ALGIERS — Last year marked a milestone for the millions of Algerian speakers of Amazigh, the Berber language, when it was given official status equal to Arabic in the country’s new constitution. The momentous decision came after years of activism by ethnic Berbers fighting for their native tongue’s recognition. But according to Algiers-based daily El Watan, the new legal status has led to little change on the ground.
Amazigh is spoken by around a quarter of Algeria’s 40 million people. Despite its new official status, it is not mandatory in public schools, nor is it used in national government.
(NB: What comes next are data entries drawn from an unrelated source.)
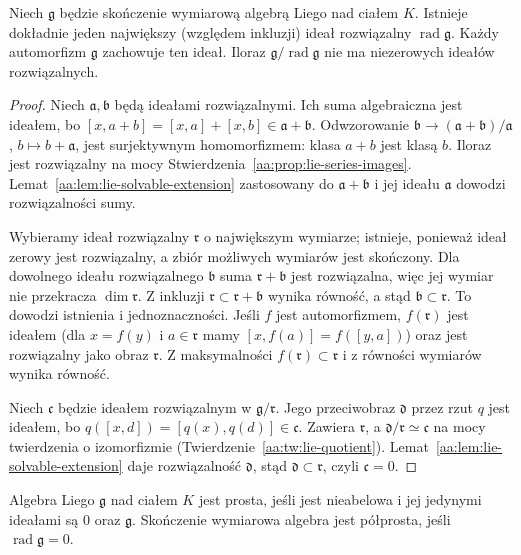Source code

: \begin{twierdzenie}
\label{aa:tw:lie-radical}
Niech $\mathfrak g$ będzie skończenie wymiarową algebrą
Liego nad ciałem $K$. Istnieje dokładnie jeden
największy (względem inkluzji) ideał rozwiązalny
$\operatorname{rad}\mathfrak g$.
Każdy automorfizm $\mathfrak g$ zachowuje ten ideał.
Iloraz $\mathfrak g/\operatorname{rad}\mathfrak g$
nie ma niezerowych ideałów rozwiązalnych.
\end{twierdzenie}
\begin{proof}
Niech $\mathfrak a,\mathfrak b$ będą ideałami
rozwiązalnymi. Ich suma algebraiczna jest ideałem,
bo $[x,a+b]=[x,a]+[x,b]\in\mathfrak a+\mathfrak b$.
Odwzorowanie
$\mathfrak b\to(\mathfrak a+\mathfrak b)/\mathfrak a$,
$b\mapsto b+\mathfrak a$, jest surjektywnym
homomorfizmem: klasa $a+b$ jest klasą $b$.
Iloraz jest rozwiązalny na mocy
Stwierdzenia~\ref{aa:prop:lie-series-images}.
Lemat~\ref{aa:lem:lie-solvable-extension} zastosowany
do $\mathfrak a+\mathfrak b$ i jej ideału
$\mathfrak a$ dowodzi rozwiązalności sumy.

Wybieramy ideał rozwiązalny $\mathfrak r$ o największym
wymiarze; istnieje, ponieważ ideał zerowy jest
rozwiązalny, a zbiór możliwych wymiarów jest skończony.
Dla dowolnego ideału rozwiązalnego $\mathfrak b$
suma $\mathfrak r+\mathfrak b$ jest rozwiązalna,
więc jej wymiar nie przekracza $\dim\mathfrak r$.
Z inkluzji $\mathfrak r\subset\mathfrak r+\mathfrak b$
wynika równość, a stąd $\mathfrak b\subset\mathfrak r$.
To dowodzi istnienia i jednoznaczności.
Jeśli $f$ jest automorfizmem, $f(\mathfrak r)$
jest ideałem (dla $x=f(y)$ i $a\in\mathfrak r$
mamy $[x,f(a)]=f([y,a])$) oraz jest rozwiązalny
jako obraz $\mathfrak r$. Z maksymalności
$f(\mathfrak r)\subset\mathfrak r$ i z równości
wymiarów wynika równość.

Niech $\mathfrak c$ będzie ideałem rozwiązalnym
w $\mathfrak g/\mathfrak r$. Jego przeciwobraz
$\mathfrak d$ przez rzut $q$ jest ideałem, bo
$q([x,d])=[q(x),q(d)]\in\mathfrak c$. Zawiera
$\mathfrak r$, a $\mathfrak d/\mathfrak r\simeq
\mathfrak c$ na mocy twierdzenia o izomorfizmie
(Twierdzenie~\ref{aa:tw:lie-quotient}).
Lemat~\ref{aa:lem:lie-solvable-extension} daje rozwiązalność
$\mathfrak d$, stąd $\mathfrak d\subset\mathfrak r$,
czyli $\mathfrak c=0$.
\end{proof}

\begin{definicja}
\label{aa:def:semisimple-lie}
Algebra Liego $\mathfrak g$ nad ciałem $K$ jest prosta,
jeśli jest nieabelowa i jej jedynymi ideałami są
$0$ oraz $\mathfrak g$. Skończenie wymiarowa algebra
jest półprosta, jeśli $\operatorname{rad}\mathfrak g=0$.
\end{definicja}

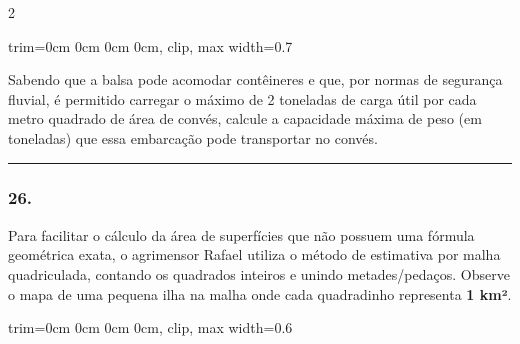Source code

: \documentclass[twoside, 10pt, a4paper]{article}
\newlength{\espacoPreQuestao}\setlength{\espacoPreQuestao}{0.1cm}
\newlength{\espacoQuestao}\setlength{\espacoQuestao}{0.2cm}
\begin{document}
\begin{multicols*}{2}
\begin{center}
\begin{adjustbox}{trim=0cm 0cm 0cm 0cm, clip, max width=0.7\linewidth}
\end{adjustbox}
\end{center}

Sabendo que a balsa pode acomodar contêineres e que, por normas de segurança fluvial, é permitido carregar o máximo de 2 toneladas de carga útil por cada metro quadrado de área de convés, calcule a capacidade máxima de peso (em toneladas) que essa embarcação pode transportar no convés.
\par\vspace{\espacoQuestao}

\noindent\textcolor{CorLinha}{\rule{\linewidth}{0.5pt}} 
\par\vspace{\espacoPreQuestao}
\subsubsection*{26.} Para facilitar o cálculo da área de superfícies que não possuem uma fórmula geométrica exata, o agrimensor Rafael utiliza o método de estimativa por malha quadriculada, contando os quadrados inteiros e unindo metades/pedaços. Observe o mapa de uma pequena ilha na malha onde cada quadradinho representa \textbf{1 km²}.

\begin{center}
\begin{adjustbox}{trim=0cm 0cm 0cm 0cm, clip, max width=0.6\linewidth}
\end{adjustbox}
\end{center}


\end{multicols*}
\end{document}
The Algerian Ministry of Education claims that Amazigh is taught in 23 of the country’s 48 provinces, but El Watan reports that very few schools offer instruction in the language outside of the majority-Berber region of Kabylia. In higher education, universities await the establishment of dedicated Amazigh departments.
There are no national Berber-language newspapers, and few television channels air programming in Amazigh. Arabic retains its importance as the language of Islam, Algeria’s primary religion, and several imams in Berber-majority regions have reportedly preached that the spread of Amazigh is forbidden.
The state seeks to reduce the risk that young Berbers will radicalize around the question of Amazigh.
"There needs to be a political decision to enforce the teaching of Amazigh," says Si El Hachemi Assad, head of the High Commission on Amazigh, the official state-recognized institution that promotes the language.
Berber activists see the hand of Algeria’s authoritarian state, known locally as le pouvoir ("the power"), behind the lackluster implementation of Amazigh’s official status. "The officialization of Amazigh is nothing but a method to divert and neutralize Berber elites," says journalist and linguist Yacine Temlali. "The state seeks to reduce the risk that young Berbers will radicalize around the question of Amazigh."
A major issue facing the widespread adoption of Amazigh is the debate over the correct script to write it in. Though traditionally written in the Berber Tifinagh script, most Algerians instead use the Arabic or Latin alphabets — Kabyles almost exclusively use Latin, but Arabic is popular elsewhere. In a country where speakers can’t even agree on the correct alphabet to use, giving Amazigh its proper place is a story that is still to be written.